Among all the properties of HEAs, one of the most notable properties of the HEA is its bulk modulus (k). The bulk modulus defines the ratio of the applied pressure (P) to the relative change in volume (\(v\) ), which has been represented in Eq. (1). The applied pressure or hydrostatic force directly results in a change in volume without changing shape.

Materials having high bulk modulus make them suitable for applications that need to operate under a high magnitude of pressure from all sides, for instance, machines operating in deep ocean territories, e.g., submarines, pipelines, torpedoes, etc.7. Designing HEAs that have a high bulk modulus opens up an avenue in the field of HEAs. Bulk Modulus values give us a quantitative estimate of the compressibility of the alloy. It is well known that high bulk modulus corresponds to high strength8,9. In this study, we trained a regressor model that uses all the possible elemental compositions for a given set of elements as inputs to predict the respective bulk moduli values. The elemental composition corresponding to the maximum bulk modulus value (output of the model), will be a desired virtual HEA. Present work would further assist the scientific community in the accelerated discovery of HEAs based on their high bulk modulus applications and provide a sense of direction to the experimentalists, with an increased success rate.
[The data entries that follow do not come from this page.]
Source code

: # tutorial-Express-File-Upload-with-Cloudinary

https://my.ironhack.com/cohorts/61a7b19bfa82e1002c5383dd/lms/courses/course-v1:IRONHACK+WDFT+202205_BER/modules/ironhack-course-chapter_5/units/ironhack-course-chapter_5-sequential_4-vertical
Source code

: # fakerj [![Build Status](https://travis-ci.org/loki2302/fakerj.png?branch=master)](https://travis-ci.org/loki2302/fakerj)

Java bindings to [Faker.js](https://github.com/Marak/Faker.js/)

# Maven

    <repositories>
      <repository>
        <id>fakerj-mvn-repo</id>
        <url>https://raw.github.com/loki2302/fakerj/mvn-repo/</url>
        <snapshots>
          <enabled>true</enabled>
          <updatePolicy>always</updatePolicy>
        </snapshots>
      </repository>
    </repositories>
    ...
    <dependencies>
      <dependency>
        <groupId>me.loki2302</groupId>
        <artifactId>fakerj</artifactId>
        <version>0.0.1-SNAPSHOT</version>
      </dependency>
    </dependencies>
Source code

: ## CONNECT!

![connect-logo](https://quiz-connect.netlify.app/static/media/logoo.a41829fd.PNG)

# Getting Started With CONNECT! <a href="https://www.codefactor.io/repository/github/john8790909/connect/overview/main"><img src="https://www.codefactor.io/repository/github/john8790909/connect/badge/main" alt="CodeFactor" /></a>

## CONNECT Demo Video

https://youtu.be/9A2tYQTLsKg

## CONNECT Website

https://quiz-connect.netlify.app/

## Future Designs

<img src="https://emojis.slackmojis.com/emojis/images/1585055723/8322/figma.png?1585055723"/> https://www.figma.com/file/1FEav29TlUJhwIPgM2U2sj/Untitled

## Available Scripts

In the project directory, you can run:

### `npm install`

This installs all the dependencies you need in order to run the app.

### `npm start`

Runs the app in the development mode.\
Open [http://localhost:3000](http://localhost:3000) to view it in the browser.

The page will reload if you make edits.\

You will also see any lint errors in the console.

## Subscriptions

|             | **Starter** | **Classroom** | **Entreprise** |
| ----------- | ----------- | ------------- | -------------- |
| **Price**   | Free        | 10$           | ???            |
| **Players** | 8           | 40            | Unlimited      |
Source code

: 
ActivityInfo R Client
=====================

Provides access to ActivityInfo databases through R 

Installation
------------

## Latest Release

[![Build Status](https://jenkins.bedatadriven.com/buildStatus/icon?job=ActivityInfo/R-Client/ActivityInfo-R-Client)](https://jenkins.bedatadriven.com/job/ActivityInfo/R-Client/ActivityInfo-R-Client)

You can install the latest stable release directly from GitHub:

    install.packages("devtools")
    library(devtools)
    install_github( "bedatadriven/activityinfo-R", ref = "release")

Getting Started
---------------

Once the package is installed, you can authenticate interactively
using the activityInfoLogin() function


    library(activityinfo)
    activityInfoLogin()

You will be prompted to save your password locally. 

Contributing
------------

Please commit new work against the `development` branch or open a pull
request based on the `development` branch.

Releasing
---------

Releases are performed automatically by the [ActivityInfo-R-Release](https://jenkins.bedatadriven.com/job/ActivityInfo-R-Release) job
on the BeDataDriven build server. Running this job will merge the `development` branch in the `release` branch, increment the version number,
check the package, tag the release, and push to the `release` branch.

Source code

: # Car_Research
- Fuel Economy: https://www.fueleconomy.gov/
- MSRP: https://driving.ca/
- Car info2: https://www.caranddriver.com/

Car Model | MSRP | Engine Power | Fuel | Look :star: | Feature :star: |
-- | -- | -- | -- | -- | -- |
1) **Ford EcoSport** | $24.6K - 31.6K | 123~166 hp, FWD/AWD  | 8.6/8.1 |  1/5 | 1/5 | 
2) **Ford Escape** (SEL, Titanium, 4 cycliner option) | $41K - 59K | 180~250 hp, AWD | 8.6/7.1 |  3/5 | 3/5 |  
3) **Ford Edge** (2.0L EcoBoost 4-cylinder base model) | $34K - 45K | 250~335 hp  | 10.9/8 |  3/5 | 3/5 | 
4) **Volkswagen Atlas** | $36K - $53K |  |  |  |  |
With the increase in the efficiency of computational methodologies, many ML approaches have found their applications in HEA phase prediction and designing. Huang et al. developed a model which predicts the phase of HEA by elemental inputs using ML for around 400 HEA systems, with an accuracy of about 70%10. Zhang et al. focussed on optimising classification models to identify solid and non-solid solution HEAs and further using ML models to segregate them into face-centred-cubic (FCC), body-centred-cubic (BCC), and dual-phase HEAs11. Agarwal et al. predicted FCC and BCC phases in HEAs based on both their elemental composition and thermodynamic parameters through artificial intelligence12. Further, research work by Pyzer et. al. suggested that artificial intelligence can accelerate and enhance material discovery13. Kim et al.14 conducted a study to predict the elastic properties of Al0.3CoCrFeNi High Entropy Alloy (HEA) using first principles and ML models. For the prediction of bulk and shear moduli, they employed the gradient boosting trees algorithm. Concurrently, Density Functional Theory (DFT) calculations were performed using VASP. Additionally, Vickers hardness was calculated based on the empirical relation between bulk and shear moduli.
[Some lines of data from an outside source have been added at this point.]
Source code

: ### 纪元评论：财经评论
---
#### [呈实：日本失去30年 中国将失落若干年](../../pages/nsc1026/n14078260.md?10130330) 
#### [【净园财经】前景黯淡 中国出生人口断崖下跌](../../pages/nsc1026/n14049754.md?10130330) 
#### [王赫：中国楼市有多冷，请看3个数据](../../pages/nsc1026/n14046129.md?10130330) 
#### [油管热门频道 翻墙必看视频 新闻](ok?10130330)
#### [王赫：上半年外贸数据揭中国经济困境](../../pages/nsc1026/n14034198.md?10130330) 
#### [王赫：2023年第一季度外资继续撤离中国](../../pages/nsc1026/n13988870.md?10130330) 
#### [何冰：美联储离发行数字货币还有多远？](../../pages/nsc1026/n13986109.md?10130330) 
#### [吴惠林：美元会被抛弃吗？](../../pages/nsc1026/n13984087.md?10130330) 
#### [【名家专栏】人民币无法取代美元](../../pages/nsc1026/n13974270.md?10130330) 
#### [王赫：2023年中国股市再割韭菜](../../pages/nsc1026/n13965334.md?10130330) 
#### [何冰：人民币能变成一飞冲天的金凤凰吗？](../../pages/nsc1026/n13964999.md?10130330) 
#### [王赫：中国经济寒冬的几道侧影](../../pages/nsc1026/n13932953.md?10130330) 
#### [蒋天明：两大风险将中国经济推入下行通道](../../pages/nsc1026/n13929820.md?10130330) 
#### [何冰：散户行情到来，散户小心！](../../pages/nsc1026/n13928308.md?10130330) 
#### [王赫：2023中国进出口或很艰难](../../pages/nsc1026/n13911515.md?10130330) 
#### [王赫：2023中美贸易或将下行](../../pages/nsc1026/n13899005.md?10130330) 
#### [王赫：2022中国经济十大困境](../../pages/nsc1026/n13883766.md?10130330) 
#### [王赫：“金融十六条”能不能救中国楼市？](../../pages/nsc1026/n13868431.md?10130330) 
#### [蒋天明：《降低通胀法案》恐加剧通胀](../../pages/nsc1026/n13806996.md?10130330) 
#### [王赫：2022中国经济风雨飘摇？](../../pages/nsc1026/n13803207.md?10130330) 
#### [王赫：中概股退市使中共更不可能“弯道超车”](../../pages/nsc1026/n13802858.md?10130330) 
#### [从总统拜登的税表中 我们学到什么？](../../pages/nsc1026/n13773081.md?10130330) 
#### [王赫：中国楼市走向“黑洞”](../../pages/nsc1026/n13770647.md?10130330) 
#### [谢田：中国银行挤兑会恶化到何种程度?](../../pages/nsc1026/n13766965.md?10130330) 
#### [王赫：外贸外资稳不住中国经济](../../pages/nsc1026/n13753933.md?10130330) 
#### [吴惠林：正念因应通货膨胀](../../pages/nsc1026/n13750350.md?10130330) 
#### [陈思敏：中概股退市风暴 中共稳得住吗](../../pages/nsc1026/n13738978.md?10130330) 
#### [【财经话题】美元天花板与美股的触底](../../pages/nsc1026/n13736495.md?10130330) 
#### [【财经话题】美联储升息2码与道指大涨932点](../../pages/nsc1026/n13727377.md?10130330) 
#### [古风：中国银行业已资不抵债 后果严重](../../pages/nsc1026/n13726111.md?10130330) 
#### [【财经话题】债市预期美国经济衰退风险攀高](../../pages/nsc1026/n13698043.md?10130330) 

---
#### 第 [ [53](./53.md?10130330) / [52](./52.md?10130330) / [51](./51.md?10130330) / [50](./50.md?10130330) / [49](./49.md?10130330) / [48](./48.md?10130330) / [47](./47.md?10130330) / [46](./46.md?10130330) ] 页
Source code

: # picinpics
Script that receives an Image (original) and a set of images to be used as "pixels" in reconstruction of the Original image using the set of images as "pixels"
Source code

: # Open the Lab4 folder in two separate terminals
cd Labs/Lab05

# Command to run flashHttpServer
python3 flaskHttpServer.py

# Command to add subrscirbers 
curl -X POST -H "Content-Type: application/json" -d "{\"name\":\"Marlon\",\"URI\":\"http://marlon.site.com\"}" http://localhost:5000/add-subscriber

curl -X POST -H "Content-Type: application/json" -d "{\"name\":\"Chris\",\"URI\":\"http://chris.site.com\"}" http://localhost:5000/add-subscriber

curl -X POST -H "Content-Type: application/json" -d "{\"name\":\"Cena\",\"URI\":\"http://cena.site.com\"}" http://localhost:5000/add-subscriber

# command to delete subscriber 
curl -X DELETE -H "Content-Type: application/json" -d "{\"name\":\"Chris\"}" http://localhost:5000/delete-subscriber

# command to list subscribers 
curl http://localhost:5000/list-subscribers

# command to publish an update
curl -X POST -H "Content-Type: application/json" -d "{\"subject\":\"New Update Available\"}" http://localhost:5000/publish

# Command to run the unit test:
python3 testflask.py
Roy et al.15 conducted a study in which they utilized gradient boost regression to predict Young's modulus of high entropy alloys (HEAs). The dataset used in the analysis consisted of 87 entries, and the model they developed achieved predictive accuracy with a Root Mean Square Error (RMSE) of 87.76%. To enhance the model's performance, the researchers also performed hyperparameter optimization. These findings provide valuable insights into the factors influencing Young's modulus of high entropy alloys and contribute to a better understanding of their mechanical behaviour. Variations in composition significantly affect the mechanical properties of materials and this knowledge space aids in developing alloys with the required properties. Zhang et al.16 conducted a study to predict the mechanical properties, such as yield strength and Young's modulus, for a non-equiatomic CuFeNiCrCo alloy. The study utilized molecular dynamics simulations (MD) in combination with ML models for property prediction. Among all the algorithms used, the Kernel-based extreme learning machine model outperformed all others, demonstrating superior accuracy in predicting the mechanical properties of the alloy. Mei et al.17 designed a method for predicting the elastic properties of refractory HEAs using the EMTO-CPA (Exact Muffin-Tin Orbital Method combined with Coherent Potential Approximation) and Random Forest model. By employing DFT approaches and the EMTO method, they developed 2467 elastic constants and utilized this dataset to predict the elastic properties using the Random Forest model.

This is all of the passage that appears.